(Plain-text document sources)
==============================
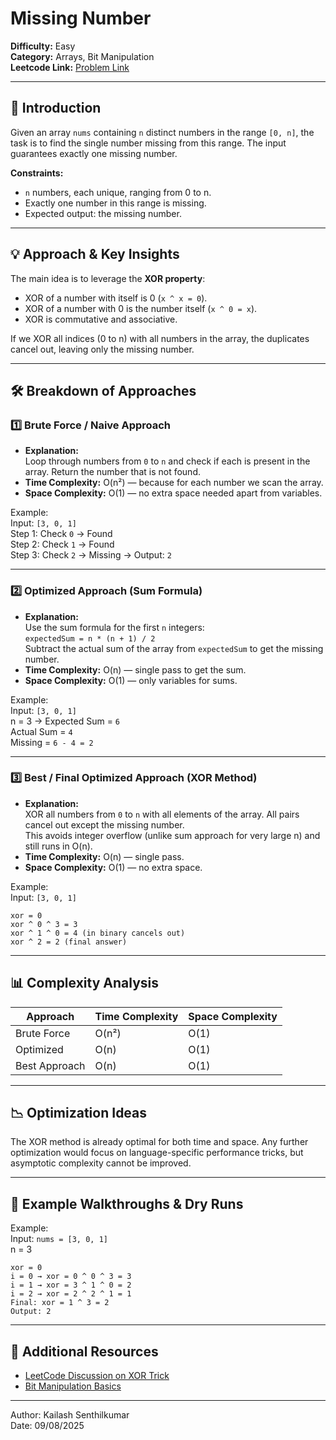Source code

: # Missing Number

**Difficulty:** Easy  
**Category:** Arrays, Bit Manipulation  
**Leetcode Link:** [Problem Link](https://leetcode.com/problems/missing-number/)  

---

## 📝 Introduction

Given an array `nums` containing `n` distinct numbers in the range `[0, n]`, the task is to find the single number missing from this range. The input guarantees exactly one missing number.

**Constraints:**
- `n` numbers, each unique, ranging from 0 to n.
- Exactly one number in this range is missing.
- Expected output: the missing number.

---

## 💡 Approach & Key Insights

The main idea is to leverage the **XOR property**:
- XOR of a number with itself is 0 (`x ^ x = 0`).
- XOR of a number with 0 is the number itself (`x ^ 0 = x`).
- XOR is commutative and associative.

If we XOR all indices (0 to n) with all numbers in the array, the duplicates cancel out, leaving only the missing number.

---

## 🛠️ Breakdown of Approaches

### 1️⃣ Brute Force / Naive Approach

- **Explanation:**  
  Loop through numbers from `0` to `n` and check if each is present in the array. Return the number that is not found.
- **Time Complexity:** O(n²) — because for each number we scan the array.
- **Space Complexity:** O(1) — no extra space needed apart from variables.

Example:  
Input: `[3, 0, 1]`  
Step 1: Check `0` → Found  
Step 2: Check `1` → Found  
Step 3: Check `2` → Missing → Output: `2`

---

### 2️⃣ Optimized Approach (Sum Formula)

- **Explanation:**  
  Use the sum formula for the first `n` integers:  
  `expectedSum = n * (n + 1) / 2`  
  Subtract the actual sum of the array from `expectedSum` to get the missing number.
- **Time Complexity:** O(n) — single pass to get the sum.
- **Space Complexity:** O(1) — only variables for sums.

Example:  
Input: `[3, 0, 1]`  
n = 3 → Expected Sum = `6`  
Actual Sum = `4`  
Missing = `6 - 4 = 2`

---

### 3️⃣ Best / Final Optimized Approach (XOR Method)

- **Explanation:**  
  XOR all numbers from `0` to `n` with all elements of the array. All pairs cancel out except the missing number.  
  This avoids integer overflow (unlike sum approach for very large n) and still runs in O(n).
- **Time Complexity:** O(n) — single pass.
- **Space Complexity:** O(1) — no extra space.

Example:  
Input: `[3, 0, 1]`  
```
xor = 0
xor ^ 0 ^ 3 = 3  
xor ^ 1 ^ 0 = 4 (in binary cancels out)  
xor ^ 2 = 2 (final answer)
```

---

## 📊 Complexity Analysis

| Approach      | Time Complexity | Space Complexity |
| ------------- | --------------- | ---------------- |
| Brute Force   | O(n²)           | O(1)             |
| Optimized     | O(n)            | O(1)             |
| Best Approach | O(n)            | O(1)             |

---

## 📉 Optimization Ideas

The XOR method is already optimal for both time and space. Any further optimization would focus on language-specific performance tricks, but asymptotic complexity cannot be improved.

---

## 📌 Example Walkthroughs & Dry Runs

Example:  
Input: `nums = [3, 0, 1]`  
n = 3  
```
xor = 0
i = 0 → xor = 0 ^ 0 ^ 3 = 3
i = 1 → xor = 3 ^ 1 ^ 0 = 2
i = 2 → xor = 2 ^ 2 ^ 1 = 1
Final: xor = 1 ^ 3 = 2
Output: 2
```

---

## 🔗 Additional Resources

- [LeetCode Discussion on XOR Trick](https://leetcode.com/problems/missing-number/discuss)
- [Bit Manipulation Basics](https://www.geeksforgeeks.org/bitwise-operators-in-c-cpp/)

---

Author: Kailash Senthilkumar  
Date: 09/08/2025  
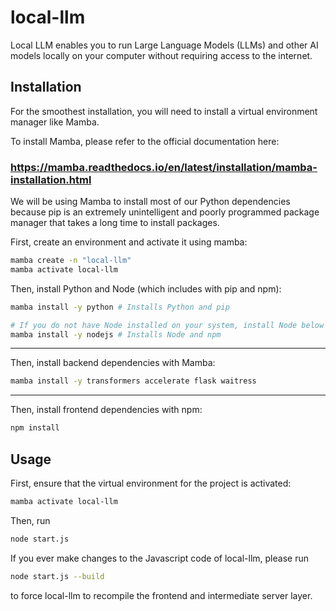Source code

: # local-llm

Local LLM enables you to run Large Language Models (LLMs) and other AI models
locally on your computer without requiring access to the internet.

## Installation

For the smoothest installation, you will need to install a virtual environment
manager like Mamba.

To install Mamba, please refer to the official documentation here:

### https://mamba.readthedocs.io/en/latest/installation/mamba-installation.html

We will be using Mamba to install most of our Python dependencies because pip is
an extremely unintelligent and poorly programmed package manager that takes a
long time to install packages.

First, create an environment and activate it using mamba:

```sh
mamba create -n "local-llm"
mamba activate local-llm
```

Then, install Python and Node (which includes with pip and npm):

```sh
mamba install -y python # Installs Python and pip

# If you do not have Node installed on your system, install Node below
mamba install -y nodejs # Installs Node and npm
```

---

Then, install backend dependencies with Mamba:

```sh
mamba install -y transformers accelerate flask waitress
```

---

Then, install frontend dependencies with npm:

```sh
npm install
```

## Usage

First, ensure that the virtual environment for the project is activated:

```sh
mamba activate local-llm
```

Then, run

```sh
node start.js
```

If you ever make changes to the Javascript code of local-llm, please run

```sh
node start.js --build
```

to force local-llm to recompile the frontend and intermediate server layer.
==============================
* _EXERCISE PROMPT_: Take every line above where "leetcode" appears and copy it.

* _THE COMPLETED TASK_:
**Leetcode Link:** [Problem Link](https://leetcode.com/problems/missing-number/)  
- [LeetCode Discussion on XOR Trick](https://leetcode.com/problems/missing-number/discuss)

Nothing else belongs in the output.